Electronic health record (EHR) vendors and the clinicians they serve need more than a few months to adapt to the Medicare Access and CHIP Reauthorization Act, according to numerous comments submitted to CMS by health IT groups.
That’s not to say all the feedback was negative. Many groups sprinkled their comments with words like “opportunity” and applauded CMS’ efforts to incorporate flexibility into the new payment tracks, the Merit-based Incentive Payment System (MIPS) and Advanced Alternative Payment Models (APMs).
“We applaud CMS for proposing a set of policies and requirements across the four categories of MIPS and for [APMs] that clearly incorporate stakeholder feedback and lessons learned from the legacies of the Physician Quality Reporting System, Value-Based Modifier, EHR Incentive Program and various alternative payment models,” the American Medical Informatics Association (AMIA) said in its comments. “AMIA believes CMS has an unprecedented opportunity to learn which components of these legacy programs will effectively support our healthcare system in moving toward the triple aim, and we strongly recommend that CMS engage medical informatics expertise more broadly to understand how technology should be leveraged to improve care experience, expense and efficacy."
But AMIA and other groups expressed doubts about the timeline of implementation in the proposed rule.
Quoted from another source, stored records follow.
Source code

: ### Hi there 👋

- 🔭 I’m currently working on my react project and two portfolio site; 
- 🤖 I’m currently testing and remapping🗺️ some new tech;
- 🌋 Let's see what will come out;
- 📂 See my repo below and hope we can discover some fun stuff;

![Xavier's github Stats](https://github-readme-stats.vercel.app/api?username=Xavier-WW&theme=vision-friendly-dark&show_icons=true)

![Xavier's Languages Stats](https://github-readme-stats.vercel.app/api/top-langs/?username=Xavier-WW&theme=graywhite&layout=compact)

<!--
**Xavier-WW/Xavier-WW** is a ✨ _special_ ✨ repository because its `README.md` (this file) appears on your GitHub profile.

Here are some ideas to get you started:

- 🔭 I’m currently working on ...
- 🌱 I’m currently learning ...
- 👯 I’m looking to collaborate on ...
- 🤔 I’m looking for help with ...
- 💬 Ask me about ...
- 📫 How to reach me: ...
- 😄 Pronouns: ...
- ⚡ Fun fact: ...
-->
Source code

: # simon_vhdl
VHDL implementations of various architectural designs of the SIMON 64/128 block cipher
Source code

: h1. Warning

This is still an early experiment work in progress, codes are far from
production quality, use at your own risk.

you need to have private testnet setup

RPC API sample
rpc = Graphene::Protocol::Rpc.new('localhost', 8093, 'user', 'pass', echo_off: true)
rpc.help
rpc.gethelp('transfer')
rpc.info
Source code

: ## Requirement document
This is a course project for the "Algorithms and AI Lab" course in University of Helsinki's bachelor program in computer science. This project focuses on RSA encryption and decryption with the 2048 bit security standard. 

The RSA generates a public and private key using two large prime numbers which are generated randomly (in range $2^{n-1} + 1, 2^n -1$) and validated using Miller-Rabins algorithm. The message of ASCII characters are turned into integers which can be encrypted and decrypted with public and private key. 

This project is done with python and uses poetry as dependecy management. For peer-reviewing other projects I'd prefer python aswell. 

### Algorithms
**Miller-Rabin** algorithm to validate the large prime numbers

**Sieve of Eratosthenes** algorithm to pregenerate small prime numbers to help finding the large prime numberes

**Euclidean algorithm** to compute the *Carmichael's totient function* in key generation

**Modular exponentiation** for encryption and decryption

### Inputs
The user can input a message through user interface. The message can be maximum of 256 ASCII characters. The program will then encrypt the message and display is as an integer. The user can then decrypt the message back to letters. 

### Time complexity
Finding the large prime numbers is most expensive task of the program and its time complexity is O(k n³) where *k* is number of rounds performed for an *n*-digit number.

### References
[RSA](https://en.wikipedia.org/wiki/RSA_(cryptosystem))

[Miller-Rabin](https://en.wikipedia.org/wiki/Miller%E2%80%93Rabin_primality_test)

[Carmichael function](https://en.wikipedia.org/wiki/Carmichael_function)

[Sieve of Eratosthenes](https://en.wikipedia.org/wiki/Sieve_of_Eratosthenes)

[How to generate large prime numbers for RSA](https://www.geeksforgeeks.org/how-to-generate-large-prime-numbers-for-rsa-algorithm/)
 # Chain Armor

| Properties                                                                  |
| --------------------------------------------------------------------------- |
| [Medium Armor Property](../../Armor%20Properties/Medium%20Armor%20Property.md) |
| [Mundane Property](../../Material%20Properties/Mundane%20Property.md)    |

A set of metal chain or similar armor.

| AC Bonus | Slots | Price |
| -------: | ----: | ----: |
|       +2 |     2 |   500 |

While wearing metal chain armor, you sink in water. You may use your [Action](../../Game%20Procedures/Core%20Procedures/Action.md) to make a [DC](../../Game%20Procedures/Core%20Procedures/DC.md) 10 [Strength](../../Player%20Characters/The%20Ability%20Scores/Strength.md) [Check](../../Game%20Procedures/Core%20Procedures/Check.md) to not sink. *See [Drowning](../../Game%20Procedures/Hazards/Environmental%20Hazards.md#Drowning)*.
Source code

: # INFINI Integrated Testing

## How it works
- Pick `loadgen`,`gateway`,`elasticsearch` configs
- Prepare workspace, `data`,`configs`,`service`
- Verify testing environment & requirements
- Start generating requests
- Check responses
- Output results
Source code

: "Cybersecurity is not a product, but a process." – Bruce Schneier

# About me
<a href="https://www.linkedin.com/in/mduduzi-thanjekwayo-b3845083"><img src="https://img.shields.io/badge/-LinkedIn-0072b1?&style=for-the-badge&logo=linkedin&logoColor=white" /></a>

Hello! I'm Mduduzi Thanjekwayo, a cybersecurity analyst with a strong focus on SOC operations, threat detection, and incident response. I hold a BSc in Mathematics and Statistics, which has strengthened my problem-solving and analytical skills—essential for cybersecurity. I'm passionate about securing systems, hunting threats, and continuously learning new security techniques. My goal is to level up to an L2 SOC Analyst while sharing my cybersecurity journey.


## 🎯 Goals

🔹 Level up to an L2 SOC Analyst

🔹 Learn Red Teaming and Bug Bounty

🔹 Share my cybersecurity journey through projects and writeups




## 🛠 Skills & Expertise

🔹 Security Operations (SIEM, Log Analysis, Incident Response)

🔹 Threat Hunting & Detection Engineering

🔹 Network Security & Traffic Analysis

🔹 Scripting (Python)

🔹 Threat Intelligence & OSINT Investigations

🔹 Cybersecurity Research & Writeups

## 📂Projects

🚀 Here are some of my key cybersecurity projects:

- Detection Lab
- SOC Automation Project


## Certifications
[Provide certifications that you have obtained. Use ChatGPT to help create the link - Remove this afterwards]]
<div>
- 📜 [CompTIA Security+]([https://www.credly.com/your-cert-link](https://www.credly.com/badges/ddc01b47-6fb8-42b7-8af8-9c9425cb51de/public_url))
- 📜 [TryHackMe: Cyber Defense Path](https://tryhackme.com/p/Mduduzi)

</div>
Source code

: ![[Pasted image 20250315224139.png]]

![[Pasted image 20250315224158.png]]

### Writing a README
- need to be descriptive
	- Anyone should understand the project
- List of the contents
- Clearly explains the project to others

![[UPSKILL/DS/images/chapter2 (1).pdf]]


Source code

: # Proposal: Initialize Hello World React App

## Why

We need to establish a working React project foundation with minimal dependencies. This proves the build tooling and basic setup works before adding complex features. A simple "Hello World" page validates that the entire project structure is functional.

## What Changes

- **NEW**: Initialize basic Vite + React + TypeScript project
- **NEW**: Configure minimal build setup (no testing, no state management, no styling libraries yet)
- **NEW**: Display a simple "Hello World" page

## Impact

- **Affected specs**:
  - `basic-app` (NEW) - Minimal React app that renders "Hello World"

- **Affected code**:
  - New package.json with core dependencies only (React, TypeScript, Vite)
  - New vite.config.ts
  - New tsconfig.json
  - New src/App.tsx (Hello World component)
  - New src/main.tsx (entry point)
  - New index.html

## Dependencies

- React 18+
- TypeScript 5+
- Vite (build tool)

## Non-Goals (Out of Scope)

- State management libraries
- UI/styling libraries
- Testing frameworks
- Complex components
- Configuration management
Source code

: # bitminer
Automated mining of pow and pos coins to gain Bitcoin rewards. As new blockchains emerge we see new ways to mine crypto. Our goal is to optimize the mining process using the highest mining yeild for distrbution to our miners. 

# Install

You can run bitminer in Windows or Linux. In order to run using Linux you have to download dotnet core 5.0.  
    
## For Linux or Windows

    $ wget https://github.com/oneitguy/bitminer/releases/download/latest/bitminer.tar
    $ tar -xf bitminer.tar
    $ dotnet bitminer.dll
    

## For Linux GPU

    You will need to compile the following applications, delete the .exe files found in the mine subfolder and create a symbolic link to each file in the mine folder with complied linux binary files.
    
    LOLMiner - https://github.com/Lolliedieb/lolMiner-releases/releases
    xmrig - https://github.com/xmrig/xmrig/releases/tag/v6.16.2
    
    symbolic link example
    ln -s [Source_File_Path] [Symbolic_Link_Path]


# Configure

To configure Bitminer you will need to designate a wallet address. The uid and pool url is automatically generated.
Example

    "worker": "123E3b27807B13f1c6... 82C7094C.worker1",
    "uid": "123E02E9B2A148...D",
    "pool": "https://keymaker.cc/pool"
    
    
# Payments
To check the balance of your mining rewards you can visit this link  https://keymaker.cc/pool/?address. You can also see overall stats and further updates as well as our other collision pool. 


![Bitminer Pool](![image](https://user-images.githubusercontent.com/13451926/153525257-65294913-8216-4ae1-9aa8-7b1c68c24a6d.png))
With a final rule not expected until this fall, and reporting then due to begin on Jan. 1, 2017, providers well-versed in meaningful use (MU) requirements would have just a few months to learn a system which, according to AMIA, has a “level of complexity” beyond anything else in Medicare.
To make for a smoother transition, AMIA asked for CMS to issue a “interim final rule,” followed by an additional comment period, and consider only a 90- or 180-day reporting period in 2017 rather than a full year.
Many of the same timeline worries were repeated in a joint letter from the Healthcare Information and Management Systems Society (HIMSS) and the Association of Medical Directors of Information Systems (AMDIS). The groups said extra time to prepare would be especially important for advanced APMs, noting feedback from CMS wouldn’t come until midway through the first reporting year, potentially hurting the ability of clinicians within APMs to make the necessary adjustments to avoid a low performance score.
While generally favoring the move toward “flexibility and customization” in the new technology scoring category, Advancing Care Information, HIMSS and AMDIS did question whether some of these requirements may create duplicative standards on interoperability.
“The attestation requirements that are included in the MACRA NPRM are onerous on providers and far-reaching in their scope. They need to be re-examined in concert with ONC’s recent rulemaking. “In the [rule], CMS notes that it does not want to compromise patient care or be unduly burdensome on eligible clinicians or critical access hospitals, but the language that is included in the attestations on ‘good faith’ comes close to crossing those lines,” the groups wrote. “Closer work with ONC is needed to ensure the strong surveillance of certified health IT products, facilitation of health information exchange and prevention of information blocking.”
The College of Healthcare Information Management Executives (CHIME) had its own concerns about attestation, urging in its letter that those requirements not be implemented until 2019.